Un fracaso de 4.730 millones
El proyecto Castor se basó en la construcción de un depósito estratégico artificial de gas natural situado frente a las costas de Castellón y Tarragona, en aguas territoriales españolas del Mar Mediterráneo. El depósito habría sido el quinto y más grande de los existentes o planificados en España, creado para suplir la demanda energética española de gas natural en caso de escasez o cese de las importaciones. Estaba previsto que almacenase un máximo de 1900 millones de metros cúbicos de gas natural, suficiente para suministrar el equivalente a 50 días de consumo en España.
El proyecto Castor fue aprobado por el gobierno de José Luis Rodríguez Zapatero, siendo ministro de Industria Miguel Sebastián, por el Real Decreto de 16 de mayo de 2008. Comenzó sus operaciones en mayo de 2012, dando inicio el 10 de abril de 2012 la primera inyección de gas.

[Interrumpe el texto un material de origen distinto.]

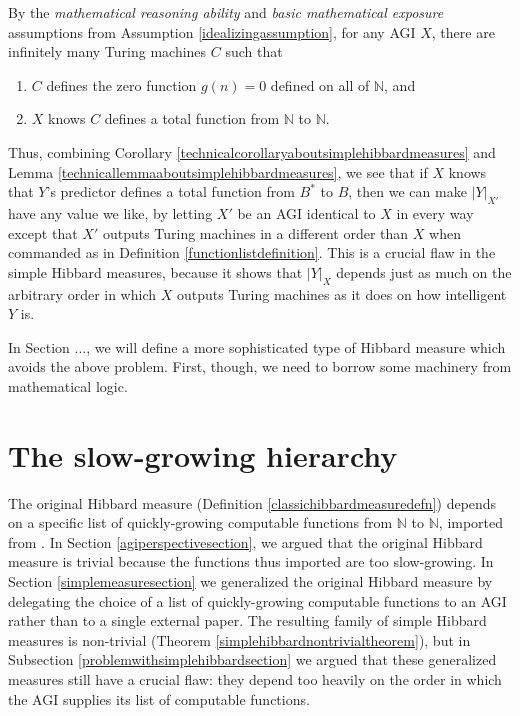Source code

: \documentclass{article}
\begin{document}
By the \emph{mathematical reasoning ability} and \emph{basic mathematical
exposure} assumptions from Assumption \ref{idealizingassumption},
for any AGI $X$, there are infinitely many Turing machines $C$ such that
\begin{enumerate}
    \item
    $C$ defines the zero function $g(n)=0$ defined on all of $\mathbb N$, and
    \item
    $X$ knows $C$ defines a total function from $\mathbb N$ to $\mathbb N$.
\end{enumerate}
Thus, combining Corollary \ref{technicalcorollaryaboutsimplehibbardmeasures}
and Lemma \ref{technicallemmaaboutsimplehibbardmeasures},
we see that if $X$ knows that $Y$'s predictor defines a total function
from $B^*$ to $B$, then we can make $|Y|_{X'}$ have any value we like,
by letting $X'$ be an AGI identical to $X$ in every way except that
$X'$ outputs Turing machines in a different order than $X$ when commanded
as in Definition \ref{functionlistdefinition}.
This is a crucial flaw in the simple Hibbard measures, because it shows
that $|Y|_X$ depends just as much on the arbitrary order in which $X$
outputs Turing machines as it does on how intelligent $Y$ is.

In Section ..., we will define a more sophisticated type of Hibbard measure
which avoids the above problem. First, though, we need to borrow some machinery
from mathematical logic.

\section{The slow-growing hierarchy}
\label{slowgrowinghierarchysection}

The original Hibbard measure
(Definition \ref{classichibbardmeasuredefn}) depends on a specific list of
quickly-growing computable functions from $\mathbb N$ to $\mathbb N$, imported from
\cite{liu1960enumeration}. In Section \ref{agiperspectivesection}, we argued
that the original Hibbard measure is trivial because the functions thus imported
are too slow-growing.
In Section \ref{simplemeasuresection} we generalized
the original Hibbard measure
by delegating the choice of a list of quickly-growing computable functions to an AGI rather
than to a single external paper. The resulting family of simple Hibbard measures is
non-trivial (Theorem \ref{simplehibbardnontrivialtheorem}), but in
Subsection \ref{problemwithsimplehibbardsection} we argued that these generalized
measures still have a crucial flaw: they depend too heavily on the order in which
the AGI supplies its list of computable functions.
\end{document}
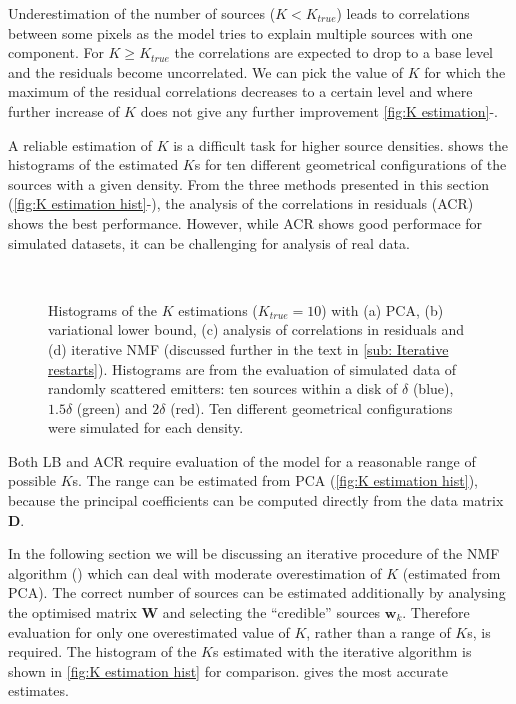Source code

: \begin{enumerate}
Underestimation of the number of sources ($K<K_{true}$) leads to correlations between some pixels as the model tries to explain multiple sources with one component. For $K\geq K_{true}$ the correlations are expected to drop to a base level and the residuals become uncorrelated. We can pick the value of $K$ for which the maximum of the residual correlations decreases to a certain level and where further increase of $K$ does not give any further improvement \autoref{fig:K estimation}\gggg-\iii.
\end{enumerate}

A reliable estimation of $K$ is a difficult task for higher source densities.  shows the histograms of the estimated $K$s for ten different geometrical configurations of the sources with a given density. From the three methods presented in this section  (\autoref{fig:K estimation hist}\aaa-\ccc), the analysis of the correlations in residuals (ACR) shows the best performance. However, while ACR shows good performace for simulated datasets, it  can be challenging for analysis of real data.
%
\begin{figure}[!hbt]
	\newcommand{\sizef}{.4}		
	\centering
	\\
	\caption{Histograms of the $K$ estimations ($K_{true}=10$) with (a) PCA, (b) variational lower bound, (c) analysis of correlations in residuals and (d) iterative NMF (discussed further in the text in \autoref{sub: Iterative restarts}). Histograms are from the evaluation of simulated data of randomly scattered emitters: ten sources within a disk of $\delta$ (blue), $1.5\delta$ (green) and $2\delta$ (red). Ten different geometrical configurations were simulated for each density.}
	\label{fig:K estimation hist}
\end{figure}

Both LB and ACR require evaluation of the model for a reasonable range of possible $K$s. The range can be estimated from PCA  (\autoref{fig:K estimation hist}\ccc), because the principal coefficients can be computed directly from the data matrix $\bm{D}$.

In the following section we will be discussing an iterative procedure of the NMF algorithm (\inmf{}) which can deal with moderate overestimation of $K$  (estimated from PCA). The correct number of sources can be estimated additionally by analysing the optimised matrix $\bm{W}$ and selecting the ``credible'' sources $\bm{w}_k$. Therefore evaluation for only one overestimated value of $K$, rather than a range of $K$s, is required. The histogram of the $K$s estimated with the iterative algorithm is shown in  \autoref{fig:K estimation hist}\ddd{} for comparison. \inmf{} gives the most accurate estimates. 
\afterpage{\clearpage}

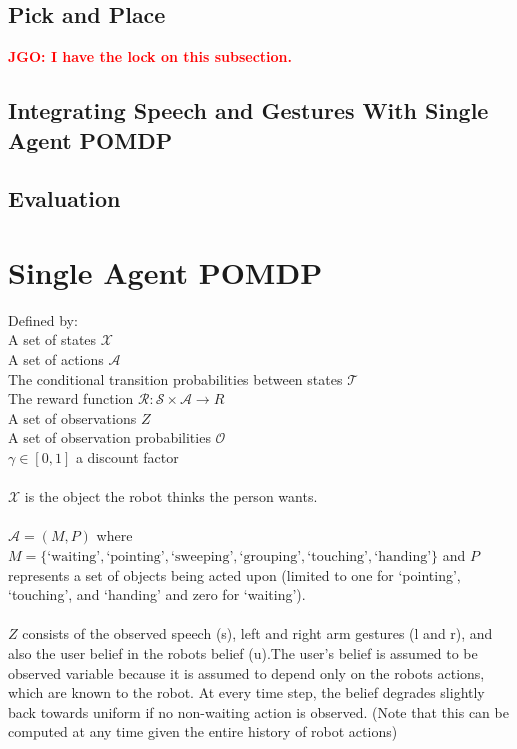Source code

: \documentclass[graybox]{svmult}
\newcommand{\jgonote}[1]{\textcolor{red}{\textbf{JGO: #1}}}
\begin{document}
\subsection{Pick and Place}
\jgonote{I have the lock on this subsection.}
\subsection{Integrating Speech and Gestures With Single Agent POMDP}
\subsection{Evaluation}

\section{Single Agent POMDP}
Defined by:\\
A set of states $\mathcal{X}$\\
A set of actions $\mathcal{A}$\\
The conditional transition probabilities between states $\mathcal{T}$\\
The reward function $\mathcal{R}: \mathcal{S} \times \mathcal{A} \rightarrow R$\\
A set of observations $Z$\\
A set of observation probabilities $\mathcal{O}$\\
$\gamma \in [0,1]$ a discount factor\\\\
$\mathcal{X}$ is the object the robot thinks the person wants.\\\\
$\mathcal{A} = (M, P)$ where $M = \{\text{`waiting'}, \text{`pointing'},
\text{`sweeping'}, \text{`grouping'}, \text{`touching'}, \text{`handing'}\}$
and $P$ represents a set  of objects being acted upon (limited to one for
`pointing', `touching', and `handing' and zero for `waiting').\\\\
$Z$ consists of the observed speech (s), left and right arm gestures (l and r),
and also the user belief in the robots belief (u).The user's belief is assumed
to be observed variable because it is assumed to depend only on the robots
actions, which are known to the robot. At every time step, the belief degrades
slightly back towards uniform if no non-waiting action is observed. (Note that
this can be computed at any time given the entire history of robot actions)\\\\
\end{document}
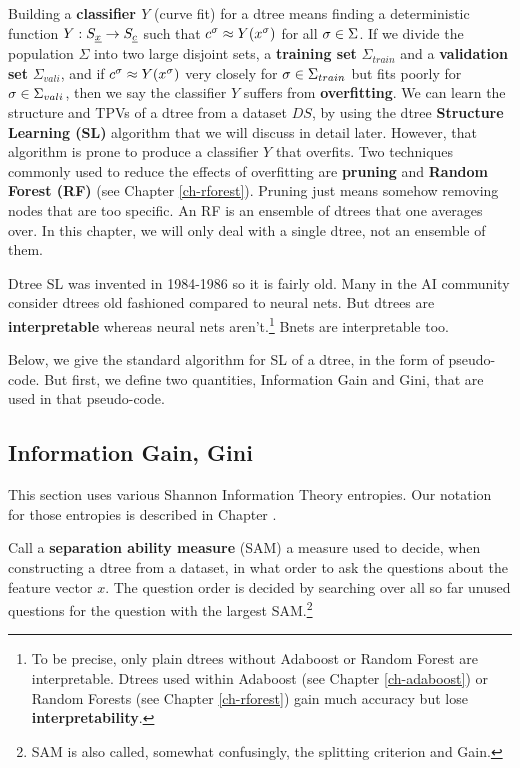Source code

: Building a {\bf classifier $Y$} 
(curve fit) for a dtree means
finding a deterministic
function $Y:S_{\underline{x}}\rightarrow S_{\underline{c}}$ 
such that 
$c^\sigma \approx Y(x^\sigma)$
for all $\sigma\in \Sigma$.
If we divide
the population
$\Sigma$ 
into two large 
disjoint
sets, a {\bf training set} $\Sigma_{train}$
and a {\bf validation set} $\Sigma_{vali}$,
and if $c^\sigma \approx Y(x^\sigma)$ very closely
for $\sigma\in \Sigma_{train}$
but fits poorly
for $\sigma\in \Sigma_{vali}$,
then we say the classifier  $Y$
suffers from {\bf overfitting}.
We can learn the structure
and TPVs of a dtree from a dataset $DS$,
by using the
dtree {\bf Structure Learning (SL)}
algorithm that we will 
discuss in detail later. However,
that algorithm
is prone to produce
a classifier $Y$ that overfits.
Two techniques 
commonly used to 
reduce the effects of overfitting
are {\bf pruning}  and 
{\bf Random Forest (RF)}
(see Chapter \ref{ch-rforest}).
Pruning just means somehow
removing nodes that are
too specific. 
An RF is an ensemble of dtrees 
that one averages over.
In this chapter, we will only deal
with a single dtree,
not an ensemble of them. 

Dtree SL was invented in 1984-1986 so it
is fairly old.
Many in the AI
community 
consider dtrees old fashioned
compared to neural nets.
But dtrees 
are {\bf interpretable} whereas neural nets aren't.\footnote{
To be precise, only
plain dtrees without Adaboost or
 Random Forest
are interpretable.
Dtrees used within Adaboost 
(see Chapter
\ref{ch-adaboost}) or 
Random Forests (see Chapter
\ref{ch-rforest}) gain much
accuracy but lose
{\bf interpretability}.}
Bnets are interpretable too.


Below,
we give the standard
algorithm for SL
of a dtree, in the form
of pseudo-code.
But first,
we define
two quantities,
Information Gain and
Gini,
that are 
used in that 
pseudo-code.


\subsection{Information Gain, Gini}
This section uses various Shannon Information Theory
entropies. Our 
notation for those
entropies
is described in Chapter .


Call a {\bf separation ability measure} (SAM)
a measure used 
to decide, when 
constructing a dtree from a dataset,
in what order 
to ask the questions
about the feature vector $x$.
The question order is decided
by searching 
over all so far unused questions
for the question with 
the largest SAM.\footnote{SAM
is also called, somewhat
confusingly, the splitting
criterion and Gain.}



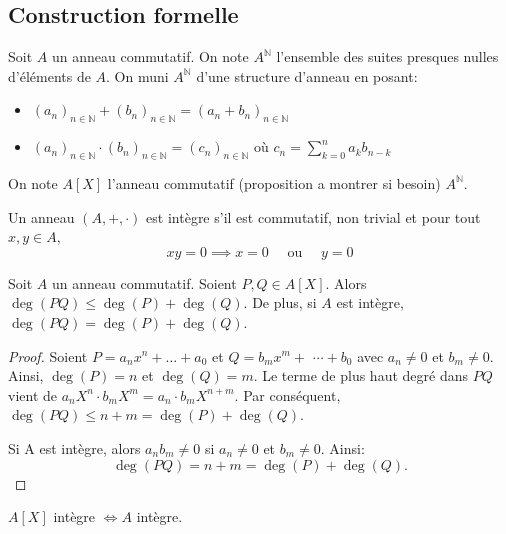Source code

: \subsection{Construction formelle}

\begin{definition}

	Soit $A$ un anneau commutatif. On note $A^{\mathbb{N}}$ l'ensemble des suites presques nulles d'éléments de $A$.
	On muni $A^{\mathbb{N}}$ d'une structure d'anneau en posant:
	\begin{itemize}
		\item $(a_n)_{n \in \mathbb{N}} + (b_n)_{n \in \mathbb{N}} = (a_n + b_n)_{n \in \mathbb{N}}$
		\item $(a_n)_{n \in \mathbb{N}} \cdot (b_n)_{n \in \mathbb{N}} = (c_n)_{n \in \mathbb{N}}$ où $c_n = \sum_{k=0}^{n} a_k b_{n-k}$
	\end{itemize}

	On note $A[X]$ l'anneau commutatif (proposition a montrer si besoin)  $A^{\mathbb{N}}$.

\end{definition}

\begin{definition}
	Un anneau $(A, +, \cdot)$ est intègre s'il est commutatif, non trivial et pour tout $x, y \in A$,
	\begin{equation*}
		xy = 0 \implies x = 0 \quad \text{ ou } \quad y = 0
	\end{equation*}
\end{definition}

\begin{prop}
	Soit $A$ un anneau commutatif.
	Soient $P, Q \in A[X]$. Alors $\deg(PQ) \leq \deg(P) + \deg(Q)$.
	De plus, si $A$ est intègre, $\deg(PQ) = \deg(P) + \deg(Q)$.
\end{prop}

\begin{proof}
	Soient $P=a_n x^n+\ldots+a_0$ et $Q=b_m x^m+$ $\cdots+b_0$ avec $a_n \neq 0$ et $b_m \neq 0$.
	Ainsi, $\deg(P)=n$ et $\deg(Q)=m$. Le terme de plus haut degré dans $P Q$ vient de $a_n X^n \cdot b_m X^m=a_n \cdot b_m X^{n+m}$.
	Par conséquent, $\deg(P Q) \leq n+m=\deg(P)+\deg(Q)$.

	Si A est intègre, alors $a_n b_m \neq 0$ si $a_n \neq 0$ et $b_m \neq 0$. Ainsi:
	$$
		\deg(P Q)=n+m=\deg(P)+\deg(Q).
	$$
\end{proof}

\begin{coro}
	$A[X]$ intègre $\iff A$ intègre.
\end{coro}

El proyecto era propiedad de la empresa Escal UGS (participada en un 66,67% por ACS). Sin embargo, fue paralizado en 2014, dado que se estimó que el proyecto estaba provocando sismos de pequeña magnitud que habían provocado alarma social, en las provincias de Castellón y Tarragona.
Finalmente el proyecto cesó sus actividades en septiembre de 2013 y fue liquidado a finales de 2014. Cuando el Gobierno puso fin a la concesión revirtió al Estado la licencia de explotación del almacén de gas Castor e indemnizó a la empresa con 1350 millones de euros. Sin embargo, la OCU cifró en 4.730 millones el monto que los consumidores habrían pagado por el proyecto fracasado.